Britain's Minister of State for Middle East, North Africa and North America James Cleverly, French Foreign Minister Jean-Yves Le Drian, German Foreign Minister Annalena Baerbock and US Secretary of State Antony Blinken move to their seats for a meeting after a photograph at the German Foreign Office in Berlin. Alex Brandon / POOL / AFP

The United States has given the green light for Baltic nations to rush U.S.-made weapons to Ukraine, with Lithuania on Thursday saying it hoped to deter "aggressor" Russia.

A State Department official in Berlin, where Secretary of State Antony Blinken is holding crisis talks on Ukraine, said Washington was "expediting authorized transfers of U.S.-origin equipment from other allies."

"European allies have what they need to move forward on additional security assistance (to) Ukraine in the coming days and weeks," the official said.

A source familiar with the authorizations said the approval was for urgent requests by Estonia, Latvia and Lithuania to assist Ukraine, a fellow former Soviet republic.

The exact amounts and types of weapons were not specified but the Baltic nations' arsenals include Javelins — portable missiles capable of destroying tanks.

Lithuanian Defense Minister Arvydas Anusauskas confirmed that his country was sending defense and other aid to Ukraine in a bid to deter Russia from attacking.

"History shows us that conceding to the aggressor eventually ends in a big war.
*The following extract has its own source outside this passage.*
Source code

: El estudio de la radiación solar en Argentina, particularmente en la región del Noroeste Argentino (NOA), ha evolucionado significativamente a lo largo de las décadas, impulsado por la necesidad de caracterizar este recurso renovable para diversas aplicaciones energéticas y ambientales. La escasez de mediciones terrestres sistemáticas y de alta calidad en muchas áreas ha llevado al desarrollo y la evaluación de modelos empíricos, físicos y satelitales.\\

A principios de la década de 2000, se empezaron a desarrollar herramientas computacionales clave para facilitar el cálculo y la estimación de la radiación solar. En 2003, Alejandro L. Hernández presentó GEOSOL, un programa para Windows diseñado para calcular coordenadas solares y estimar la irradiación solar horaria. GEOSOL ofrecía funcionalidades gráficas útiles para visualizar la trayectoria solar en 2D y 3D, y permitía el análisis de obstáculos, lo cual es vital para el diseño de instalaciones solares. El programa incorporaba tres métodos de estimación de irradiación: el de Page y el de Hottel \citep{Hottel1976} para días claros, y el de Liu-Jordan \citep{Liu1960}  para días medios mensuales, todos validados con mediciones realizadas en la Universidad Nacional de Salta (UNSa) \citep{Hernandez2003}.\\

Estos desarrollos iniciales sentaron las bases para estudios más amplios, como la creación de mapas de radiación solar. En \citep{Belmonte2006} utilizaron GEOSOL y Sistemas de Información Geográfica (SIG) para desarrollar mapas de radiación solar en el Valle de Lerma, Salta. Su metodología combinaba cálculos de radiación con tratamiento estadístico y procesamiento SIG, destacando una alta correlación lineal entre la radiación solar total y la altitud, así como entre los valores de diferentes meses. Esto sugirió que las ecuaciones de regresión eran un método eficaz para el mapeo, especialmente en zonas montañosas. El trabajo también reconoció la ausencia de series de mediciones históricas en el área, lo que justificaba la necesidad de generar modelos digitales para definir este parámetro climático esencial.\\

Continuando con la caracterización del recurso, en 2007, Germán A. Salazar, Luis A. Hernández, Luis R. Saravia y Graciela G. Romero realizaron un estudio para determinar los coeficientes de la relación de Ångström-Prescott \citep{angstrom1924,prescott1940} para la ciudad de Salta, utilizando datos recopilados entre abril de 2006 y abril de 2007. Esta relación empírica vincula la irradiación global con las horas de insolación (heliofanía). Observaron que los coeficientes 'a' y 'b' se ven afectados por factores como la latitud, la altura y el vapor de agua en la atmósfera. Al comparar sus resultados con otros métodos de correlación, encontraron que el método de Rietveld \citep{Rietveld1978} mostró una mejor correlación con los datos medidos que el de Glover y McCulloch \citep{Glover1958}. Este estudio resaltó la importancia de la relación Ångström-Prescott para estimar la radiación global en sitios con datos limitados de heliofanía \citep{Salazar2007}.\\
We do not want this. Any country which is defending itself must have opportunities to do this," he told AFP.

"Our decision will contribute to the implementation of a deterrence policy," he added.

His Latvian counterpart Artis Pabriks had on Wednesday signaled his country's intention to send Ukraine "both lethal and non-lethal defense equipment."

"We are currently compiling a list of items that we can give away, but it will be published only after everything will be transported to Ukraine," he said.

Estonia has said it plans to send "dozens" of Javelin anti-tank missiles and some 122mm howitzers.

The howitzers originally belonged to East Germany, then Germany and were bought by Finland in the 1990s.

Finland and Germany would have to give their approval for Estonia to send them to Ukraine.

Tens of thousands of Russian troops along with tanks and artillery have been deployed near the Ukrainian border since late last year, rattling the three Baltic nations, which are members of NATO.

President Joe Biden's administration has approved $650 million in weapons to Ukraine since last year, $200 million of it last month amid fears of war.

Ukraine has voiced hope for military supplies as quickly as possible, with shipments from nearby countries especially valuable.

Britain has also rushed anti-tank weapons to Ukraine.